What is required
Copy each line that includes the string "Quirky" from the material into your answer.

Data for processing
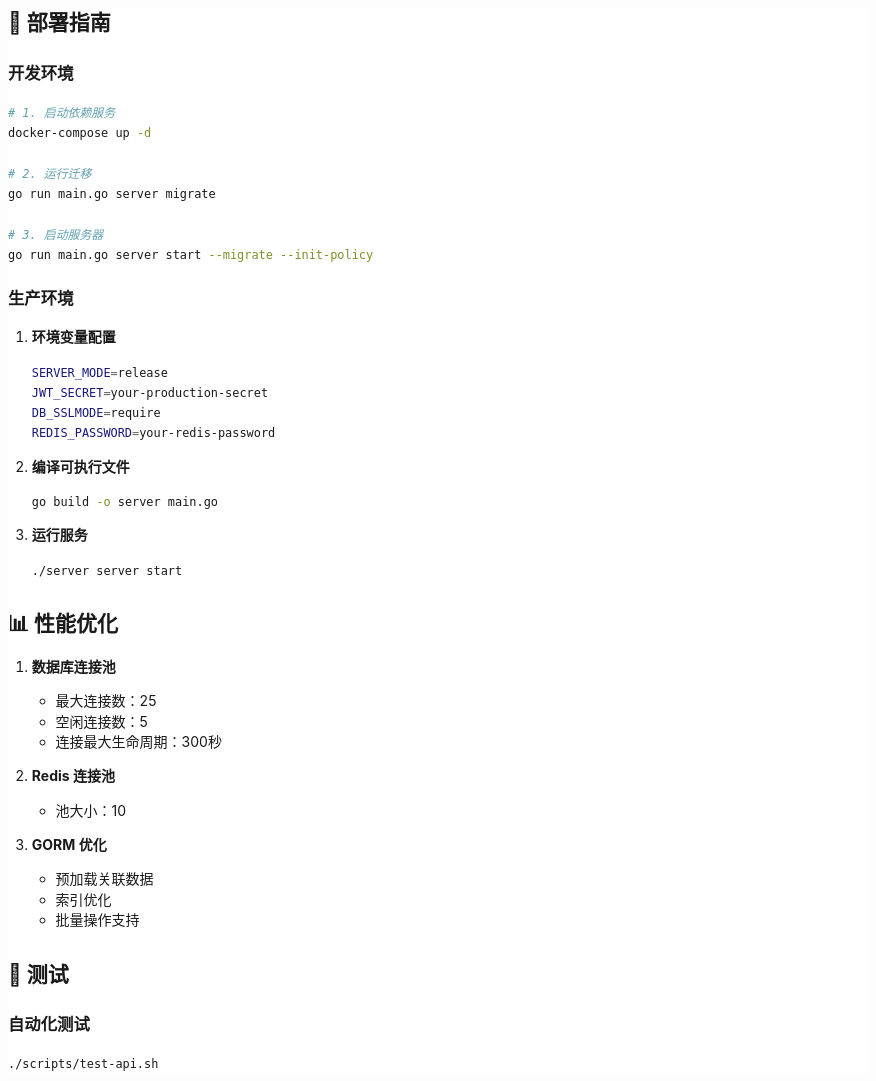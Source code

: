 ## 🚀 部署指南

### 开发环境

```bash
# 1. 启动依赖服务
docker-compose up -d

# 2. 运行迁移
go run main.go server migrate

# 3. 启动服务器
go run main.go server start --migrate --init-policy
```

### 生产环境

1. **环境变量配置**
   ```bash
   SERVER_MODE=release
   JWT_SECRET=your-production-secret
   DB_SSLMODE=require
   REDIS_PASSWORD=your-redis-password
   ```

2. **编译可执行文件**
   ```bash
   go build -o server main.go
   ```

3. **运行服务**
   ```bash
   ./server server start
   ```

## 📊 性能优化

1. **数据库连接池**
   - 最大连接数：25
   - 空闲连接数：5
   - 连接最大生命周期：300秒

2. **Redis 连接池**
   - 池大小：10

3. **GORM 优化**
   - 预加载关联数据
   - 索引优化
   - 批量操作支持

## 🧪 测试

### 自动化测试
```bash
./scripts/test-api.sh
```
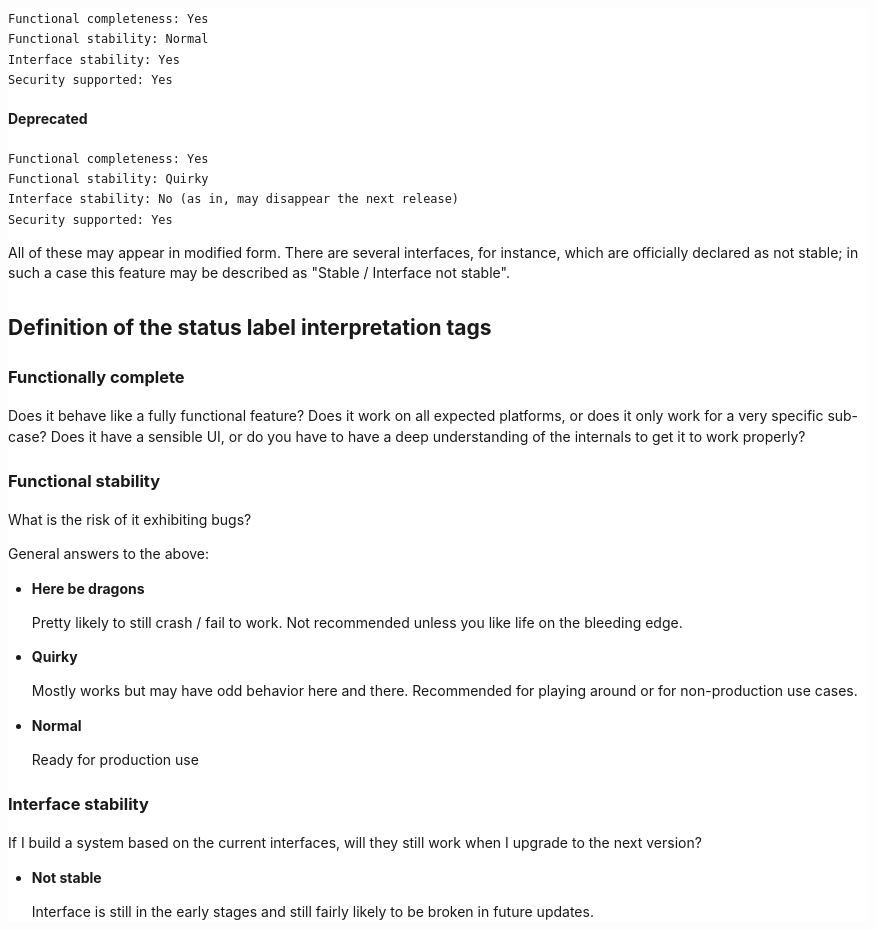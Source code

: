     Functional completeness: Yes
    Functional stability: Normal
    Interface stability: Yes
    Security supported: Yes

#### Deprecated

    Functional completeness: Yes
    Functional stability: Quirky
    Interface stability: No (as in, may disappear the next release)
    Security supported: Yes

All of these may appear in modified form.
There are several interfaces, for instance,
which are officially declared as not stable;
in such a case this feature may be described as "Stable / Interface not stable".

## Definition of the status label interpretation tags

### Functionally complete

Does it behave like a fully functional feature?
Does it work on all expected platforms,
or does it only work for a very specific sub-case?
Does it have a sensible UI,
or do you have to have a deep understanding of the internals
to get it to work properly?

### Functional stability

What is the risk of it exhibiting bugs?

General answers to the above:

  * **Here be dragons**

    Pretty likely to still crash / fail to work.
    Not recommended unless you like life on the bleeding edge.

  * **Quirky**

    Mostly works but may have odd behavior here and there.
    Recommended for playing around or for non-production use cases.

  * **Normal**

    Ready for production use

### Interface stability

If I build a system based on the current interfaces,
will they still work when I upgrade to the next version?

  * **Not stable**

    Interface is still in the early stages and
    still fairly likely to be broken in future updates.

Task output
    Functional stability: Quirky
  * **Quirky**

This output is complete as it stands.